## EXERCISE
Retype word for word the lines of the data below, from the first to the one bearing "Users, Webhooks |", with that one included.
[MATERIAL TO PROCESS]
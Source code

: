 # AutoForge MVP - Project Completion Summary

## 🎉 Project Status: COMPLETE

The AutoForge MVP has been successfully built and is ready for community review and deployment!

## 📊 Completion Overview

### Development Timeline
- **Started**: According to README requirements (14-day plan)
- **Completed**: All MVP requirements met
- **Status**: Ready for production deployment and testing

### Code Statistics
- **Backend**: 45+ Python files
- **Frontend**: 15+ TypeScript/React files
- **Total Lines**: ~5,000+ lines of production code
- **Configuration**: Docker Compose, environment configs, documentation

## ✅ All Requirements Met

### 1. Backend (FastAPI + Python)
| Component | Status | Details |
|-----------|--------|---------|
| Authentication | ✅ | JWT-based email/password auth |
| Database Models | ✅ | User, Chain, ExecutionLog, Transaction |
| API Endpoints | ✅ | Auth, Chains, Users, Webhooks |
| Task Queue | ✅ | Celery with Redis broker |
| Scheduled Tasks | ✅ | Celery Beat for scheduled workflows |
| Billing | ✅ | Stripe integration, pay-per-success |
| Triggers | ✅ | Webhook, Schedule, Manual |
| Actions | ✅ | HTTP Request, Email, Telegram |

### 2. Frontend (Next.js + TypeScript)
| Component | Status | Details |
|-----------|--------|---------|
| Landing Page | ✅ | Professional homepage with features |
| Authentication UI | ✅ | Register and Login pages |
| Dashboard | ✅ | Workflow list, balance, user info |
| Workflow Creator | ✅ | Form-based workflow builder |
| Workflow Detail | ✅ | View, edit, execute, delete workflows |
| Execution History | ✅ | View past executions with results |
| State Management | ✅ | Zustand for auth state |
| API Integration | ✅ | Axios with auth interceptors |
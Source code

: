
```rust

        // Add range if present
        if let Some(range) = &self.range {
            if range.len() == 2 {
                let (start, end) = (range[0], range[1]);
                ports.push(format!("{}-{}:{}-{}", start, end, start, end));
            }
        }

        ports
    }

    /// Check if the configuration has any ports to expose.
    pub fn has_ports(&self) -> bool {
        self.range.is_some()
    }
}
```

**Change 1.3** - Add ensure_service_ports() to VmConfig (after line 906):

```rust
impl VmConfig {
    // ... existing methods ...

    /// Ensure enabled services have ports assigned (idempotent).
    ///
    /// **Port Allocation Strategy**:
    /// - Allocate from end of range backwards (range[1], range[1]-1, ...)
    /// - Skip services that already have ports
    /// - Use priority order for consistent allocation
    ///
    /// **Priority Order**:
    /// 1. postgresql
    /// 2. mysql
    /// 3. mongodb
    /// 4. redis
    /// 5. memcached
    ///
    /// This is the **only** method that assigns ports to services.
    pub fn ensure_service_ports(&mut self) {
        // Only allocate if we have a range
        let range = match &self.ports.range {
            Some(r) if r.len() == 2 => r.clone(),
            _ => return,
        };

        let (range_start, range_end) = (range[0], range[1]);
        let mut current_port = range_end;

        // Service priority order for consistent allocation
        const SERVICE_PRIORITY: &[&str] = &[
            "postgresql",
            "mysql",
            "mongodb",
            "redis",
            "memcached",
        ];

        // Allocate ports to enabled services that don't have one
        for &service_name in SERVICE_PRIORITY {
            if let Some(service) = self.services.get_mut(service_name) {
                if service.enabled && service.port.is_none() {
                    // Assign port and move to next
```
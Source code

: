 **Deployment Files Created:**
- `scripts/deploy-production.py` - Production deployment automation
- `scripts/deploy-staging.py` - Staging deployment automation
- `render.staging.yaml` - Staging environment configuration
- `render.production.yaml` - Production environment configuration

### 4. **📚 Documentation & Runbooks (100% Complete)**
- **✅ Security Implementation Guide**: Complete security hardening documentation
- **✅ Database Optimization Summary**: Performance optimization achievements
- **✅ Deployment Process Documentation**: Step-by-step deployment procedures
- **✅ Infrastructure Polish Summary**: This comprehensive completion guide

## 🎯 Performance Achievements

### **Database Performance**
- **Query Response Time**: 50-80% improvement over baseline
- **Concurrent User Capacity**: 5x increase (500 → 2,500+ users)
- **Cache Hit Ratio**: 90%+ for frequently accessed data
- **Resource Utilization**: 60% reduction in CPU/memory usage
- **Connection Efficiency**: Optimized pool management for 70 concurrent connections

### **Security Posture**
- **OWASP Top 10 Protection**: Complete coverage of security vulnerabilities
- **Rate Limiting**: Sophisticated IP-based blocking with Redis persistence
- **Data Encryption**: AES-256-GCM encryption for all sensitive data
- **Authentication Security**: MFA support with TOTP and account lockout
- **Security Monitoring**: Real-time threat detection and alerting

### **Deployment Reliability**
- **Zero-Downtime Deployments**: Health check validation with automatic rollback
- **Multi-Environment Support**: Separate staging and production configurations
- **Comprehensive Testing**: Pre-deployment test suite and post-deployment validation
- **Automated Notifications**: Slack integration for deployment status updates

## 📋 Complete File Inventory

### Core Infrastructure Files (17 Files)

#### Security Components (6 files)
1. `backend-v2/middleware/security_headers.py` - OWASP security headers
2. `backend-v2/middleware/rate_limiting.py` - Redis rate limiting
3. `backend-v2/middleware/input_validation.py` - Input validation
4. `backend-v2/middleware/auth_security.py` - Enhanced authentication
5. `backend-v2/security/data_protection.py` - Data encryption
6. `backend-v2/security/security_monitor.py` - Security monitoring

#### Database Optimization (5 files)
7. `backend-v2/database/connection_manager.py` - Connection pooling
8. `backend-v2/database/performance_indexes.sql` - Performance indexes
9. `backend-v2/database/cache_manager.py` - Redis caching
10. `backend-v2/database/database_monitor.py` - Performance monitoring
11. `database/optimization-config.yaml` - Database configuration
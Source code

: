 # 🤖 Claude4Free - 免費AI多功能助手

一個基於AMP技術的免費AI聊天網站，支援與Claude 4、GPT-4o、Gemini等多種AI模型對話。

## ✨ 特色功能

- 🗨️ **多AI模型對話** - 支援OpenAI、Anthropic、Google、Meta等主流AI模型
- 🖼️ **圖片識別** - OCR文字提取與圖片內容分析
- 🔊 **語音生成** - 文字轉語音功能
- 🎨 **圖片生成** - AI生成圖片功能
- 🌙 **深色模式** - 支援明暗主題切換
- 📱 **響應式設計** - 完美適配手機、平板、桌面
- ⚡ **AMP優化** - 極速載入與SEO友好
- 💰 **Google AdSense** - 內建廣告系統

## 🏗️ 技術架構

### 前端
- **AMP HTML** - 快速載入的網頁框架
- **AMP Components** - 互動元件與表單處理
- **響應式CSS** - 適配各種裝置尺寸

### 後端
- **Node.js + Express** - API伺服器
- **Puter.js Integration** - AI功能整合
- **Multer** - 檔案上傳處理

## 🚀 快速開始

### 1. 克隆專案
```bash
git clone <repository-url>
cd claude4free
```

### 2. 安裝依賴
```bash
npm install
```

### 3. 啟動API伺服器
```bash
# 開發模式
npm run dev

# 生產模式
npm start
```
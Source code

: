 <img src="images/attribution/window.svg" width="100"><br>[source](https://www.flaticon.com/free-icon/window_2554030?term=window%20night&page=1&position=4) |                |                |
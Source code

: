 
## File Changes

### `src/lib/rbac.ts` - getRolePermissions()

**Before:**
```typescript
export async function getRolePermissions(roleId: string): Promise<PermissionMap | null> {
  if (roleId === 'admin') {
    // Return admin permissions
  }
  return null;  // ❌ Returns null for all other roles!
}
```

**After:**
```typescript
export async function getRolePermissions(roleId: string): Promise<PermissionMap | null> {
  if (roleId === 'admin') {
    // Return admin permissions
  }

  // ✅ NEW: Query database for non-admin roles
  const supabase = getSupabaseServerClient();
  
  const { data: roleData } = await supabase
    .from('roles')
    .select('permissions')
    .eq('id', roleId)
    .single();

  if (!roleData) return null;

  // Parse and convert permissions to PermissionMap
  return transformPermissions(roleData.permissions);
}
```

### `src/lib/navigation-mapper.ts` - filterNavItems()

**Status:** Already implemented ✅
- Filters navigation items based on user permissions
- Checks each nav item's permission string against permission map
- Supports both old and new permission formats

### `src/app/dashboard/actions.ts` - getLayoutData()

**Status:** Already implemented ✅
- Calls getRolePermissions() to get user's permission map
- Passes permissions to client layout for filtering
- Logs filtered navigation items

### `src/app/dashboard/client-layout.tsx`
[/MATERIAL TO PROCESS]
## THE COMPLETED TASK
Source code

: # AutoForge MVP - Project Completion Summary

## 🎉 Project Status: COMPLETE

The AutoForge MVP has been successfully built and is ready for community review and deployment!

## 📊 Completion Overview

### Development Timeline
- **Started**: According to README requirements (14-day plan)
- **Completed**: All MVP requirements met
- **Status**: Ready for production deployment and testing

### Code Statistics
- **Backend**: 45+ Python files
- **Frontend**: 15+ TypeScript/React files
- **Total Lines**: ~5,000+ lines of production code
- **Configuration**: Docker Compose, environment configs, documentation

## ✅ All Requirements Met

### 1. Backend (FastAPI + Python)
| Component | Status | Details |
|-----------|--------|---------|
| Authentication | ✅ | JWT-based email/password auth |
| Database Models | ✅ | User, Chain, ExecutionLog, Transaction |
| API Endpoints | ✅ | Auth, Chains, Users, Webhooks |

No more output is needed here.